My biggest thing with DR is documentation. I apply my documentation methods to any documentation I create, and I strive everyone else to do the same, and I feel this especially applies to Disaster Recovery. DR may literally involve a disaster, and your head person who knows the processes and procedures inside and out may be unable to perform their duty due to what ever the disaster is. At this point, you still have to move forward with the DR or the business may completely go under, and this is where the documentation and my mentality towards it come into play. Your documentation should be very thorough and detailed, to the point where someone with absolutely no IT experience what so ever can follow your instructions and complete the task. Some people have told me this is overkill and a waste of time and resources, but I have had this come in very handy at times. Even when I refer to my own documentation I appreciate the fact that I wrote it in a way pretty much anyone can understand, because there are times I have been woken up at horrible hours of the morning that should not exist to fix issues and had to resort to documentation. In these cases it was easy because my brain was not exactly awake yet so I didn't have to put much thought process into it.

I will use our recent weather event we had blanket the midwest region this last weekend. In my area alone we got 25 inches of heavy wet blowing drifting snow in a 55 hour period. There were multiple road closures and several businesses had ceiling collapses. Imagine if the ceiling caved in with 25 inches of snow on your main datacenter and you had to spin up your DR scenario, and your main guy lives on a road that has been shut down due to 8 foot snow drifts on it. Unless your guy owned a snowmobile he won't be getting there any time soon. I couldn't get out of my alley until late Monday morning and was 4 hours late to work, if there was an emergency where I needed to be on site, I likely could not have managed to get in without massive effort, and likely walking it the whole way.

That ended up being longer winded then I planned it to be. Basically do everyone a favor and make your documentation thorough and complete, and make it so someone with no IT experience can follow it from start to finish.

Level 11

I hear you on the importance.  Kudos for you if you can document at such a level that anyone can follow it.  My documentation is typically targeted for peer level.  The few times I've tried to "dumb it down" so to speak, I end up missing steps that I don't even usually have to think about, but someone non-technical would get hung up on.  This generally takes a lot of testing/review of the documentation and in most cases is such a level that I just don't have the time/resources to do so.  I guess that's a reason why Tech Writers exist right?  

Level 12

It is very funny that you mention Tech Writers. I actually picked up this habit and mentality in a Technical Report Writing class I had to take in college once. The class was literally 18 weeks of being given assignments to write reports and instructions on technical stuff. I absolutely hated the class while I was taking it, but now that I have been in IT for a while, I can finally appreciate everything I truly learned from it. I feel everyone in IT should probably take a class like it to learn how to do proper documentation and instructions.

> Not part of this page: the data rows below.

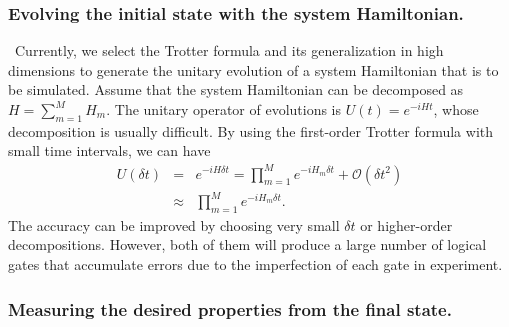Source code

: \documentclass[8.5pt,twoside,twocolumn]{article}
\begin{document}
\subsubsection{Evolving the initial state with the system Hamiltonian.}

\ Currently, we select the Trotter formula\cite{first_quantization_2}
and its generalization in high dimensions\cite{Trotter_1,Trotter_2}
to generate the unitary evolution
of a system Hamiltonian that is to be simulated. Assume that the system Hamiltonian can be decomposed as $H = \sum_{m=1}^MH_m$. The unitary operator of evolutions is $U(t) = e^{-iHt}$, whose decomposition is usually difficult.
By using the first-order Trotter formula with small time intervals, we can have
\begin{eqnarray}\label{trotter}
 U(\delta t) & = & e^{-iH\delta t} = \prod\limits_{m=1}^M e^{-iH_m\delta t}+\mathcal {O}(\delta t^2)\nonumber \\
 & \approx & \prod\limits_{m=1}^M e^{-iH_m\delta t}.
\end{eqnarray}
The accuracy can be improved by choosing very small $\delta t$ or higher-order decompositions. However, both of them will produce a large number of logical gates that accumulate errors due to the imperfection of each gate in experiment.


\subsubsection{Measuring the desired properties from the final state.}
\end{document}
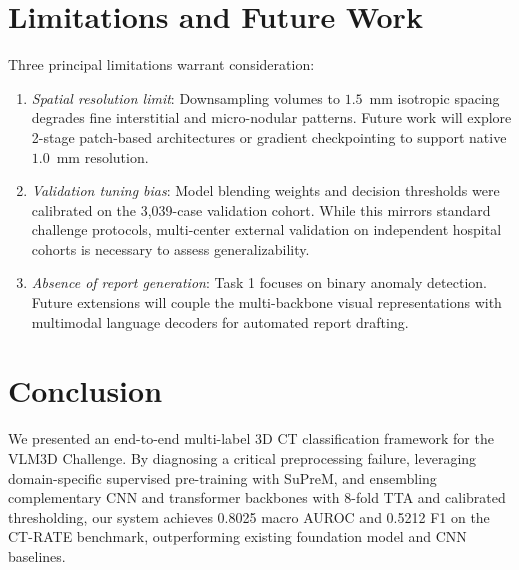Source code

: \documentclass[runningheads]{llncs}
\begin{document}
\section{Limitations and Future Work}
Three principal limitations warrant consideration:
\begin{enumerate}
\setlength{\itemsep}{1pt}\setlength{\parskip}{0pt}
\item \textit{Spatial resolution limit}: Downsampling volumes to $1.5$~mm isotropic spacing degrades fine interstitial and micro-nodular patterns. Future work will explore 2-stage patch-based architectures or gradient checkpointing to support native $1.0$~mm resolution.
\item \textit{Validation tuning bias}: Model blending weights and decision thresholds were calibrated on the 3,039-case validation cohort. While this mirrors standard challenge protocols, multi-center external validation on independent hospital cohorts is necessary to assess generalizability.
\item \textit{Absence of report generation}: Task 1 focuses on binary anomaly detection. Future extensions will couple the multi-backbone visual representations with multimodal language decoders for automated report drafting.
\end{enumerate}

\section{Conclusion}
We presented an end-to-end multi-label 3D CT classification framework for the VLM3D Challenge. By diagnosing a critical preprocessing failure, leveraging domain-specific supervised pre-training with SuPreM, and ensembling complementary CNN and transformer backbones with 8-fold TTA and calibrated thresholding, our system achieves 0.8025 macro AUROC and 0.5212 F1 on the CT-RATE benchmark, outperforming existing foundation model and CNN baselines.
\end{document}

Another thing I do is when I do something that I have instructions written up for, I will from time to time take the instructions and follow it from start to finish exactly as written, and try to find any changes or errors and correct them afterwards. This has helped me find a lot of small things like missed steps, out of order steps, wrong steps, and many other things too. Instructions should be a living document, just like the process that they are written for is, constantly changing and being updated.

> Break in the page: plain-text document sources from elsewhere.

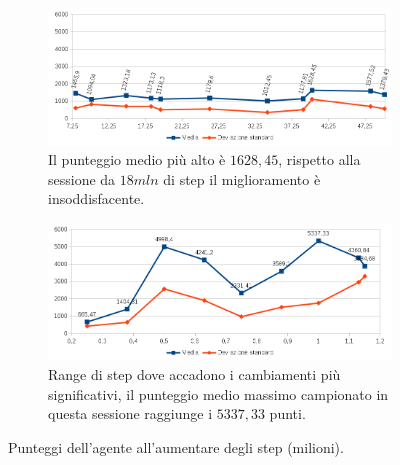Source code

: \documentclass[twoside,twocolumn,10pt]{extarticle}
\theoremstyle{definition}
\begin{document}
			\begin{figure}[h]
				\centering
				
				\begin{subfigure}[b]{\textwidth}
					\centering
					\includegraphics[scale=.75]{images/over7.png}
					\caption{Il punteggio medio più alto è $1628,45$, rispetto alla sessione da $18mln$ di step il miglioramento è insoddisfacente.}
					\label{subfig:under7}
				\end{subfigure}
				
				\begin{subfigure}[b]{\textwidth}
					\centering
					\includegraphics[scale=.75]{images/under7.png}
					\caption{Range di step dove accadono i cambiamenti più significativi, il punteggio medio massimo campionato in questa sessione raggiunge i $5337,33$ punti.}
					\label{subfig:over7}
				\end{subfigure}
			
				\caption{Punteggi dell'agente all'aumentare degli step (milioni).} 
				\label{fig:centipede-scores}
			\end{figure}
		
\end{document}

Full-time job? HA!  I also manage the SAP Basis, Authorizations Security teams, NetSec, and corporate monitoring. I wish for a full-time job but I love all the other things I do.

Level 13

Good Article

Technical Writing impresses me mightily!  I took a Tech Writing class, and a Business Writing class, in college; I learned that you might have to know something really well to teach it to others, but you must know EVERY bit and permutation of it if you're going to do Technical or Business documentation of the product.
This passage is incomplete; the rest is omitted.